Abstract

In the humanities folklore has won for itself only a small place. This is not surprising because it has not been able to free itself completely from the antiquarian and dilettante tradition of collecting curiosities. Proverbs, tales, ballads, customs, or superstitions are thought to be quaint and are recorded and studied for that reason. In the fifteenth century, Italian humanists brought to Germany the idea of an objective description of a country and had imitators who illustrated accounts of Westphalia and Ulm with local proverbs, stories of ghosts and nixes, wedding customs, and other bits of folklore. A little later Johannes Boemus, who ranged more widely in his Omnium gentium mores, leges et ritus (1520), and Sebastian Franck, who limited himself to Germany, proceeded more systematically. Franck saw that a knowledge of customs and manners contributed as much as knowledge of political, legal, or ecclesiastical history to the understanding of a people. Such collections of materials had, however, a somewhat nationalistic tinge and did not amount to much more than contributions to ethnography, history, or geography. A similar subordination of folklore to history and geography is seen in William Camden, Remaines of a greater worke concerning Britaine (1605). The second edition of this book (1614) contained the first alphabetical collection of English proverbs to be printed in England and we can therefore call it an early example of the organized presentation of folklore.
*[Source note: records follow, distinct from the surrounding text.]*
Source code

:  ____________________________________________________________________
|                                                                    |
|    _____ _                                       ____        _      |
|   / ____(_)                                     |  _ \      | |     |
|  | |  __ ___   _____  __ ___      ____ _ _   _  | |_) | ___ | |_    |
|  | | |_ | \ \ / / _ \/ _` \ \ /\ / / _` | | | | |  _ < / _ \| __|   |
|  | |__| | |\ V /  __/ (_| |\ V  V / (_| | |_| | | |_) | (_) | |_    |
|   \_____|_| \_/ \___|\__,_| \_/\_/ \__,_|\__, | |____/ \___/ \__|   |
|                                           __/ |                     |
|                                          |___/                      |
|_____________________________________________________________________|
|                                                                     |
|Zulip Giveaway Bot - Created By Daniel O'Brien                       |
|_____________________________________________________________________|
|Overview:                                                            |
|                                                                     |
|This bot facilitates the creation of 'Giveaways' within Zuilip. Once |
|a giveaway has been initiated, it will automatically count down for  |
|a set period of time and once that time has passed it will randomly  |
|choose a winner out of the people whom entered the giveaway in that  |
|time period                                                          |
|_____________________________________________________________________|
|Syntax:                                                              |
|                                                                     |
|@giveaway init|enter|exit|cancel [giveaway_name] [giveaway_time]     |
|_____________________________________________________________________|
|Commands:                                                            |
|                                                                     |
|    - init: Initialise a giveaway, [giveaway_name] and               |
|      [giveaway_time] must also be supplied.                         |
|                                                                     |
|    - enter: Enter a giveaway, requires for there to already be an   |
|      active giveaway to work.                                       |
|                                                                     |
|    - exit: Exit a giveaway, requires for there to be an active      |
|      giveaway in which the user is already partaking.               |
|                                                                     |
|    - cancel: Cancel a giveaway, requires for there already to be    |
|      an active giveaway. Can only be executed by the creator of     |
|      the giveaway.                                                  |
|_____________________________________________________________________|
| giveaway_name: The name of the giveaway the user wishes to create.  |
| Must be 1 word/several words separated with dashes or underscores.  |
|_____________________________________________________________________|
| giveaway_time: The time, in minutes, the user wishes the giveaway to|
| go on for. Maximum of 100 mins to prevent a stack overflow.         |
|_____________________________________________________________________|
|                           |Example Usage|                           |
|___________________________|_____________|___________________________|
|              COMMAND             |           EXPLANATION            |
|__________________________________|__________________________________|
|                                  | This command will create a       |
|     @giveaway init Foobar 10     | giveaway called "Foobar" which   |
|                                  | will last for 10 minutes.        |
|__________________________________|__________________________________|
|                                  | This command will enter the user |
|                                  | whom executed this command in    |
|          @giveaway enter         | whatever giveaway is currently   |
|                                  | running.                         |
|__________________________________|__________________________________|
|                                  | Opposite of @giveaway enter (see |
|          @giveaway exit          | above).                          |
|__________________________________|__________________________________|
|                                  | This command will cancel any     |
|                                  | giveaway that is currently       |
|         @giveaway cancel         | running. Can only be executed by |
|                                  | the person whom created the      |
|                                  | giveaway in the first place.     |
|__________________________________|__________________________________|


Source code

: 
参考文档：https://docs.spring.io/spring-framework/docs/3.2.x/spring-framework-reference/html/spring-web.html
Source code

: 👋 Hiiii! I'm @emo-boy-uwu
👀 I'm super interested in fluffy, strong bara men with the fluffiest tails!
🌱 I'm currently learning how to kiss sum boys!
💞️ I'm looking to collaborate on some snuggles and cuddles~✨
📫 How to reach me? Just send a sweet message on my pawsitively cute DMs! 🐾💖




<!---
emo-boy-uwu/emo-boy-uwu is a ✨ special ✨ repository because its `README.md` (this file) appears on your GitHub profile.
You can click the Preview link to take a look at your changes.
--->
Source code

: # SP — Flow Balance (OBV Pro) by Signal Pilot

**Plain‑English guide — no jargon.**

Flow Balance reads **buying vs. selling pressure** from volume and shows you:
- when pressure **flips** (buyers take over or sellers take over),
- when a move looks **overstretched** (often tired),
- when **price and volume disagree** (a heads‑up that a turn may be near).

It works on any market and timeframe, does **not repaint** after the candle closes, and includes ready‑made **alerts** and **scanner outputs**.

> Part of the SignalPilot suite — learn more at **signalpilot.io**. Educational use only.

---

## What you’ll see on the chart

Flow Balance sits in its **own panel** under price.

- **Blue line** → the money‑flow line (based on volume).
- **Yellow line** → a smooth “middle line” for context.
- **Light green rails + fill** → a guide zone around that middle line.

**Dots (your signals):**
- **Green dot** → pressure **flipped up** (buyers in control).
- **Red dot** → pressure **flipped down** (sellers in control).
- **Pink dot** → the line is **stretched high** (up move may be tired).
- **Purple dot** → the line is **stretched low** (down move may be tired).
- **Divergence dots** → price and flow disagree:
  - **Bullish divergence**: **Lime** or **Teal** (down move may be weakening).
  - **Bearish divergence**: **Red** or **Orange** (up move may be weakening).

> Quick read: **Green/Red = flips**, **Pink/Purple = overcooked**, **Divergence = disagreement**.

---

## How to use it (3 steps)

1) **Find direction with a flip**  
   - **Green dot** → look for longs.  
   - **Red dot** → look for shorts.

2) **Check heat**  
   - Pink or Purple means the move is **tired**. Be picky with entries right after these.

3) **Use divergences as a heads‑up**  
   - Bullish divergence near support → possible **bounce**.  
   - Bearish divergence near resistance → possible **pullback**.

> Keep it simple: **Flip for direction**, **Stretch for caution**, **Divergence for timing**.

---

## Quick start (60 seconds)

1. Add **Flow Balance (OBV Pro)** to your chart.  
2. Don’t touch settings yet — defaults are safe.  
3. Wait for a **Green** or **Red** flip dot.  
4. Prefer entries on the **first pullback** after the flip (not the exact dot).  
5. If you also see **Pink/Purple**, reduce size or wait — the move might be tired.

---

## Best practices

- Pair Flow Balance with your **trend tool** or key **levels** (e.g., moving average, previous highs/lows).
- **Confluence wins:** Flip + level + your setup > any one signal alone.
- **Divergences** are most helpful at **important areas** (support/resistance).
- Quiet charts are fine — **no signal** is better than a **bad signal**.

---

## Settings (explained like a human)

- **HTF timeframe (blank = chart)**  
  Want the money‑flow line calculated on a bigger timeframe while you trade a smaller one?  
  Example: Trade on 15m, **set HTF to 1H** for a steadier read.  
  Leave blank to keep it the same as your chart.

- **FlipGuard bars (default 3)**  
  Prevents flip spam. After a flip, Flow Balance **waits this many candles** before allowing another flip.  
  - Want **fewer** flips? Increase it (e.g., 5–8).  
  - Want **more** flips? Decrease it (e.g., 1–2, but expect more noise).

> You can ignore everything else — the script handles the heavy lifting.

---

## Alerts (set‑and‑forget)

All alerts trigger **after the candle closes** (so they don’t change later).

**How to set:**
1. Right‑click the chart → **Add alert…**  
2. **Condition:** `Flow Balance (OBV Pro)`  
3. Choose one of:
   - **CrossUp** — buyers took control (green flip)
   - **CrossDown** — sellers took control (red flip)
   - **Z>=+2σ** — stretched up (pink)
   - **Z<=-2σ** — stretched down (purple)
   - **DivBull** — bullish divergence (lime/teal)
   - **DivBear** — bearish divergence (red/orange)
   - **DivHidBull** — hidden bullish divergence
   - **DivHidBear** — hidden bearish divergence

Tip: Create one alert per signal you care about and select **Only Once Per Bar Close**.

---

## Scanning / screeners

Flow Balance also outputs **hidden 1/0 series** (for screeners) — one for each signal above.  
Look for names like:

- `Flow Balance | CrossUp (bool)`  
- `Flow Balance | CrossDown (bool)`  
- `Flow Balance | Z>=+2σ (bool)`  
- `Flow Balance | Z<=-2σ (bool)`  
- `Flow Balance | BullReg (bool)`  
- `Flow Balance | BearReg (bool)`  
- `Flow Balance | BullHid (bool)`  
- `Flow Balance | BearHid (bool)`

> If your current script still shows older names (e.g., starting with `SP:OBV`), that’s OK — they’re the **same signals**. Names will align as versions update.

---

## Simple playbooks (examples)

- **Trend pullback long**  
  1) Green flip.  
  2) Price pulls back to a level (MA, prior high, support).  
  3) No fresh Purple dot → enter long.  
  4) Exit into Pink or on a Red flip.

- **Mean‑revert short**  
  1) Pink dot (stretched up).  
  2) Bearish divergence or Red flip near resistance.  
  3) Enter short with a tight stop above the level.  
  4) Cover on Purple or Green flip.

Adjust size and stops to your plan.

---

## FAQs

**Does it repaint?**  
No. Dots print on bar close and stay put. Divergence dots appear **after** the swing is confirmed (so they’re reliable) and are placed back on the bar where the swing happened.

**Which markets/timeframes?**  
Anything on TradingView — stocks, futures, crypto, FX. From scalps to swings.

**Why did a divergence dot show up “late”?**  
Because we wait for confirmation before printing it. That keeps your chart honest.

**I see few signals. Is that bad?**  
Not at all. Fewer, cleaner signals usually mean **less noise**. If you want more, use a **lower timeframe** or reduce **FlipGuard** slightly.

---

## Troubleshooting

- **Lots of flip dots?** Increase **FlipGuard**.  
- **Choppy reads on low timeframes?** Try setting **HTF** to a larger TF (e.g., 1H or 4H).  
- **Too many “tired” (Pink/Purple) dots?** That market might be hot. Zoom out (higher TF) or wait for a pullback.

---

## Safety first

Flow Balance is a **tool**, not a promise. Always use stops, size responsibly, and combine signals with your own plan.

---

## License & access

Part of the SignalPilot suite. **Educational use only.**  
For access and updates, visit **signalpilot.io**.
The making of records continued and the manner of presenting them improved somewhat, but a systematic study of folklore did not arise. At the end of the seventeenth century scientific work that had been stimulated by the foundation of the Royal Society led John Aubrey to make two valuable collections of folklore and the miscellaneous interests of German and other polymaths included it. Divergent as these activities were, they did not reinforce each other and did not establish folklore as a recognized branch of the humanities.